19 snapshots have been removed, running prune
counting files in repo
building new index for repo
[53:58] 100.00%  339707 / 339707 packs

repository contains 339707 packs (5936757 blobs) with 1.599 TiB
processed 5936757 blobs: 0 duplicate blobs, 0B duplicate
load all snapshots
find data that is still in use for 443 snapshots
[5:45:49] 100.00%  443 / 443 snapshots

found 5934903 of 5936757 data blobs still in use, removing 1854 blobs
will remove 0 invalid files
will delete 205 packs and rewrite 111 packs, this frees 1.128 GiB

Number of blobs and packs and GB’s of data etc etc seem very similar between nights, so I’m not sure what has caused this HUGE increase in time for the prune operation.
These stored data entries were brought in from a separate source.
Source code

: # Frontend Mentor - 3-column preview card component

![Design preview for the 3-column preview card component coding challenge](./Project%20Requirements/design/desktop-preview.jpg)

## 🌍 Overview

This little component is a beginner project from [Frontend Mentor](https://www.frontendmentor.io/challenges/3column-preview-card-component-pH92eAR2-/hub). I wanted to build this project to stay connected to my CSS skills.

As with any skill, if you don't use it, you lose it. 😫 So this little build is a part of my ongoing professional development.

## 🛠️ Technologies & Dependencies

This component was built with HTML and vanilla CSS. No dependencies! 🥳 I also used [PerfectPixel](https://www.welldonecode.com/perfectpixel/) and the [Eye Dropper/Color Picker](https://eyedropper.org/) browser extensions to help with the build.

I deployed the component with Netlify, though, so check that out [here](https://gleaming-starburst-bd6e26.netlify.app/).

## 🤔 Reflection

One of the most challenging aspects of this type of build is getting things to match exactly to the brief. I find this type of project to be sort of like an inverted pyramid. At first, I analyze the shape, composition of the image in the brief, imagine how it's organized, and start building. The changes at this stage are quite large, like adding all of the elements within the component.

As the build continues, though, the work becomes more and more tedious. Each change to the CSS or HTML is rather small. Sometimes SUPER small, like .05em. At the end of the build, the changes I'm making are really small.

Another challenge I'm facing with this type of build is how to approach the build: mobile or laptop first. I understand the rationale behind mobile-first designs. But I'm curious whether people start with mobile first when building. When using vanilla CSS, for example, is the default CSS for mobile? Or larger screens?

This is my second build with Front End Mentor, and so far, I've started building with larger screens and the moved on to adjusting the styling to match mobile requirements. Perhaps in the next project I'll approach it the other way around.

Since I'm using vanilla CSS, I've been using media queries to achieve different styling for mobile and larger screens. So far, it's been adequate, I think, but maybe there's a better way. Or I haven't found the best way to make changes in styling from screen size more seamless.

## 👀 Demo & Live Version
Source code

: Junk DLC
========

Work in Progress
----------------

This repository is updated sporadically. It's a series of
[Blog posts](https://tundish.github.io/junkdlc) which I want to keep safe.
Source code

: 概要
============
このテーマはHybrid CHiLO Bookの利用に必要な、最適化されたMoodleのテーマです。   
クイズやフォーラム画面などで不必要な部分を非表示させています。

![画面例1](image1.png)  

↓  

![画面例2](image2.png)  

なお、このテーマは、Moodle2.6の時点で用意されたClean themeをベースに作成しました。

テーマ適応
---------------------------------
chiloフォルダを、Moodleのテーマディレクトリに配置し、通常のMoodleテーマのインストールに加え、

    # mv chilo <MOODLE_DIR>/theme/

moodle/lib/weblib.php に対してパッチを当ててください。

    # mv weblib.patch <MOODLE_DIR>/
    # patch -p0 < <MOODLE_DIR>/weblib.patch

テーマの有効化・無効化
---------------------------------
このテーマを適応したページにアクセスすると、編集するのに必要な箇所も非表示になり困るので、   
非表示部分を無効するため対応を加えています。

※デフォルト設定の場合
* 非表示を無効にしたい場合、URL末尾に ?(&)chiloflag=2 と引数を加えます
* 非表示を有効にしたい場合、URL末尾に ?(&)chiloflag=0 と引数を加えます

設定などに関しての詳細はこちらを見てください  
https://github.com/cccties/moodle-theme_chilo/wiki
Any ideas?


#2

Huh, thanks for the report! That stage should be pretty fast, I don’t really know what’s going on, but you may have run into a bug with the local cache: https://github.com/restic/restic/pull/2019

This issue is resolved with restic 0.9.3, can you please retry and see if it still happens?


#3

Hey there, updated to 0.9.3, and it did indeed finish in a normal amount of time, and was just a bit quicker. I’ll keep an eye on it for the next couple of nights and see if the problem crops back up. Thanks!


#4

Nice, please let me know if it happens again!